Directions: Each entry must appear in the answer exactly as written.

::: Data extract :::

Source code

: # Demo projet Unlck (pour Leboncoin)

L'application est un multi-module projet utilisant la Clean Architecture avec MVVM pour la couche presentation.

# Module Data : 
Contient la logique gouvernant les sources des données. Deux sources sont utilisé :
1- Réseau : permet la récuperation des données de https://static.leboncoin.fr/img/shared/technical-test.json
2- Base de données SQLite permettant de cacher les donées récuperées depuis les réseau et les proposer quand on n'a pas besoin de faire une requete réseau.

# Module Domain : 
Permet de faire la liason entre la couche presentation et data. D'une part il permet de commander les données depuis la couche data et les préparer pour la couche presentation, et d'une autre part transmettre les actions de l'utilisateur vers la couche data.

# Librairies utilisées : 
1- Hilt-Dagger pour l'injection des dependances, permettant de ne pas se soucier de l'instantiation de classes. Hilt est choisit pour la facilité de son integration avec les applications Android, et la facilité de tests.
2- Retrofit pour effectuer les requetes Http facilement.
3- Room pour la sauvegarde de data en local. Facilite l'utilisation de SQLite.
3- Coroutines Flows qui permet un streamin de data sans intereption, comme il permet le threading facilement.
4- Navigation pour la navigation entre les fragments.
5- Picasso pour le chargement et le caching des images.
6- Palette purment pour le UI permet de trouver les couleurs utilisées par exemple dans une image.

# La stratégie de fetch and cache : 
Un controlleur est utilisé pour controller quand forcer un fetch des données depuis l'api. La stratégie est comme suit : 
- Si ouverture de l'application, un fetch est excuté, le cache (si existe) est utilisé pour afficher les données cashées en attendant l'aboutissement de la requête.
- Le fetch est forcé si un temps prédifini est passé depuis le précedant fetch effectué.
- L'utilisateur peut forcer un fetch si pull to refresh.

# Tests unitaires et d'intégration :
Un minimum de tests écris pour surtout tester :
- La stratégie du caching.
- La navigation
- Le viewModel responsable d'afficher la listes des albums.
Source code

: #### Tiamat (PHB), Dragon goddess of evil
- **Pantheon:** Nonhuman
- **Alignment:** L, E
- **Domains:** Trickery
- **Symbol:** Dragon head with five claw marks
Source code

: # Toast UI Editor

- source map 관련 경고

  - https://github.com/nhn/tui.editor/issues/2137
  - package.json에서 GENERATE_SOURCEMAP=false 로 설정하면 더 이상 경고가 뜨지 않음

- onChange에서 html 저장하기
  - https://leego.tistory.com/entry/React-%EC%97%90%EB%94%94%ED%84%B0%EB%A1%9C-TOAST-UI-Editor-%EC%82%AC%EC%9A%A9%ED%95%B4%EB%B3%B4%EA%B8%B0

:::

Exercise result:
Source code

: # Demo projet Unlck (pour Leboncoin)

L'application est un multi-module projet utilisant la Clean Architecture avec MVVM pour la couche presentation.

# Module Data : 
Contient la logique gouvernant les sources des données. Deux sources sont utilisé :
1- Réseau : permet la récuperation des données de https://static.leboncoin.fr/img/shared/technical-test.json
2- Base de données SQLite permettant de cacher les donées récuperées depuis les réseau et les proposer quand on n'a pas besoin de faire une requete réseau.

# Module Domain : 
Permet de faire la liason entre la couche presentation et data. D'une part il permet de commander les données depuis la couche data et les préparer pour la couche presentation, et d'une autre part transmettre les actions de l'utilisateur vers la couche data.

# Librairies utilisées : 
1- Hilt-Dagger pour l'injection des dependances, permettant de ne pas se soucier de l'instantiation de classes. Hilt est choisit pour la facilité de son integration avec les applications Android, et la facilité de tests.
2- Retrofit pour effectuer les requetes Http facilement.
3- Room pour la sauvegarde de data en local. Facilite l'utilisation de SQLite.
3- Coroutines Flows qui permet un streamin de data sans intereption, comme il permet le threading facilement.
4- Navigation pour la navigation entre les fragments.
5- Picasso pour le chargement et le caching des images.
6- Palette purment pour le UI permet de trouver les couleurs utilisées par exemple dans une image.

# La stratégie de fetch and cache : 
Un controlleur est utilisé pour controller quand forcer un fetch des données depuis l'api. La stratégie est comme suit : 
- Si ouverture de l'application, un fetch est excuté, le cache (si existe) est utilisé pour afficher les données cashées en attendant l'aboutissement de la requête.
- Le fetch est forcé si un temps prédifini est passé depuis le précedant fetch effectué.
- L'utilisateur peut forcer un fetch si pull to refresh.

# Tests unitaires et d'intégration :
Un minimum de tests écris pour surtout tester :
- La stratégie du caching.
- La navigation
- Le viewModel responsable d'afficher la listes des albums.
Source code

: #### Tiamat (PHB), Dragon goddess of evil
- **Pantheon:** Nonhuman
- **Alignment:** L, E
- **Domains:** Trickery
- **Symbol:** Dragon head with five claw marks
Source code

: # Toast UI Editor

- source map 관련 경고

  - https://github.com/nhn/tui.editor/issues/2137
  - package.json에서 GENERATE_SOURCEMAP=false 로 설정하면 더 이상 경고가 뜨지 않음

- onChange에서 html 저장하기
  - https://leego.tistory.com/entry/React-%EC%97%90%EB%94%94%ED%84%B0%EB%A1%9C-TOAST-UI-Editor-%EC%82%AC%EC%9A%A9%ED%95%B4%EB%B3%B4%EA%B8%B0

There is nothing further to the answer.